>>>>>

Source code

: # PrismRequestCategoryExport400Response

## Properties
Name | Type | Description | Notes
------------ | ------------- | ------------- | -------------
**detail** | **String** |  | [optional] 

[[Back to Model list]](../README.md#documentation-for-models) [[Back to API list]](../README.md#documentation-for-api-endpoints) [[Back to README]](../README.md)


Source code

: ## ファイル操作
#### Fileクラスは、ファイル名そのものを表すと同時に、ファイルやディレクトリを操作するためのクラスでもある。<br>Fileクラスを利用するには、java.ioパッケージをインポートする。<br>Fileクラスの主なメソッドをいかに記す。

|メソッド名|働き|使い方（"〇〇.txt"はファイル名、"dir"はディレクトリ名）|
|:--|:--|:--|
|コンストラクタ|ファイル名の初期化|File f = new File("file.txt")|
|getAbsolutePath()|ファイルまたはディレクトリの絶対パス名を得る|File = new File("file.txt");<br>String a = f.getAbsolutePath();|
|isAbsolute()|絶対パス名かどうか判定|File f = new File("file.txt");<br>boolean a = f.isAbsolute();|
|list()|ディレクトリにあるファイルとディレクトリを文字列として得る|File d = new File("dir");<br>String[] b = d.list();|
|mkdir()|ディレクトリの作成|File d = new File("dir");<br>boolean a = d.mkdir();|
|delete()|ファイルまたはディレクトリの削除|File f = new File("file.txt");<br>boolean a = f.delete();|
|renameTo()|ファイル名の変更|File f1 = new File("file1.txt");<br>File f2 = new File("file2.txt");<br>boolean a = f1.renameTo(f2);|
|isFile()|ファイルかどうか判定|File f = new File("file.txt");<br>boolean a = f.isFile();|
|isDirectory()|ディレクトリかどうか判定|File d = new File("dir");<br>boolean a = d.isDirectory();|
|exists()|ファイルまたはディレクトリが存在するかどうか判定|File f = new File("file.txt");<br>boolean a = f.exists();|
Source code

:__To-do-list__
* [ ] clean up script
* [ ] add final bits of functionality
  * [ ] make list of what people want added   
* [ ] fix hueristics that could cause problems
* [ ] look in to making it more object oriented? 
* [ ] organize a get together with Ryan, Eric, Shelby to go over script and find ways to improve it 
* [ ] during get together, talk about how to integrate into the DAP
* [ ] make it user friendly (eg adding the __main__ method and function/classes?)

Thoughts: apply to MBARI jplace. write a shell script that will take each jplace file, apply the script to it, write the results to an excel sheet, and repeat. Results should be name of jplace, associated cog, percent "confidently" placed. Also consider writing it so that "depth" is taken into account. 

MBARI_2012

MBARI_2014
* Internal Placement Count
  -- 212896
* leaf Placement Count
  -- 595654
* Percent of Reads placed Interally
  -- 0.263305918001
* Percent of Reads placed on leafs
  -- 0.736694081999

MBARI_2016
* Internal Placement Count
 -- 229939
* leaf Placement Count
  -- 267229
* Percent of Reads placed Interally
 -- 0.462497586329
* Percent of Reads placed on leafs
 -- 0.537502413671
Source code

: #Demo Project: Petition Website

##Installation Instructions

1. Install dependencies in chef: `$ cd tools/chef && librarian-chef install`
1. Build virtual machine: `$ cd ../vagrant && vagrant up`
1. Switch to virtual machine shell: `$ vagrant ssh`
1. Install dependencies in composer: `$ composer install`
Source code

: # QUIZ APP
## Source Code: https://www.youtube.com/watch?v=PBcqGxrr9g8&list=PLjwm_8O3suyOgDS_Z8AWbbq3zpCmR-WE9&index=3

<<<<<
>>>>>

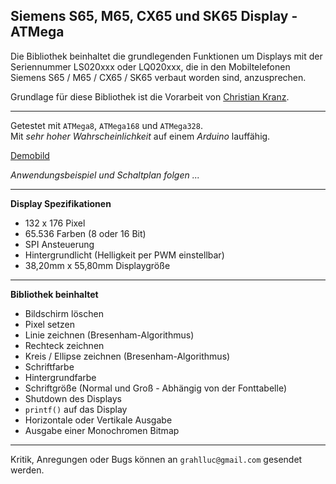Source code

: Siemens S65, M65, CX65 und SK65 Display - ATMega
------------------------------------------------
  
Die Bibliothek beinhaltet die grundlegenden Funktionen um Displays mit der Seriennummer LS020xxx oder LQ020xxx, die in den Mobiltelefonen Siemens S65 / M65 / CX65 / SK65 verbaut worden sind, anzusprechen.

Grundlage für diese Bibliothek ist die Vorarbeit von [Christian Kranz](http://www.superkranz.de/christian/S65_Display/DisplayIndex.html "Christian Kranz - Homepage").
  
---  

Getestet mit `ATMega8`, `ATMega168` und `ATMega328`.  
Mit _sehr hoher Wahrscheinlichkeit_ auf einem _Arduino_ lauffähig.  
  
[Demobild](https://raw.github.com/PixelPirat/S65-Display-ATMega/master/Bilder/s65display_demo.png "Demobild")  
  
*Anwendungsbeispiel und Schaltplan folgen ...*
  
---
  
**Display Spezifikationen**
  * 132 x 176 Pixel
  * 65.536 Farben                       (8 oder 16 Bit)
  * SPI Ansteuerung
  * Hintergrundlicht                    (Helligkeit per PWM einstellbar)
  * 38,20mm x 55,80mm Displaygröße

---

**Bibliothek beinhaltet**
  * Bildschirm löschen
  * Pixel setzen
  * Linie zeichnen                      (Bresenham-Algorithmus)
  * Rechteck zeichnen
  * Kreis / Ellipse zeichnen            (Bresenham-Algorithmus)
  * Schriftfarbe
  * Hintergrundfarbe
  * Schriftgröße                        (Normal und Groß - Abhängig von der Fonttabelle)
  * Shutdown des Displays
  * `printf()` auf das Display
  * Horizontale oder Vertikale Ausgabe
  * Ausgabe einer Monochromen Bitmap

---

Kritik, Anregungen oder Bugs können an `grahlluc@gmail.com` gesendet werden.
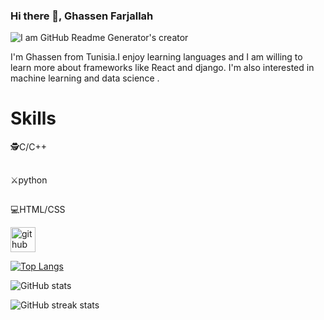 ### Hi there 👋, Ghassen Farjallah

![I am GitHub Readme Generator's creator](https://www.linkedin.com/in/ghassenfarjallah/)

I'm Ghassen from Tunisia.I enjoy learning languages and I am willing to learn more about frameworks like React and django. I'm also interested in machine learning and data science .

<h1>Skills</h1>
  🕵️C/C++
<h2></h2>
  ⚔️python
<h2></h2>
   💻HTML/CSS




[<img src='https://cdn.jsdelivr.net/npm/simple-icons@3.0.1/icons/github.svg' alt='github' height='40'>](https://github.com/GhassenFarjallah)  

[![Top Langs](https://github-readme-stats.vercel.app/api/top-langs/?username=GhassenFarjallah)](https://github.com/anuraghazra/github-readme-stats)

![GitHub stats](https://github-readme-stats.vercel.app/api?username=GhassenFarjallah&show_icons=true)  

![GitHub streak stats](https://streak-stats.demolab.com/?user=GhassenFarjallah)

<<<<<

Please show every line above that includes the word "virtual".

EXERCISE RESPONSE
1. Build virtual machine: `$ cd ../vagrant && vagrant up`
1. Switch to virtual machine shell: `$ vagrant ssh`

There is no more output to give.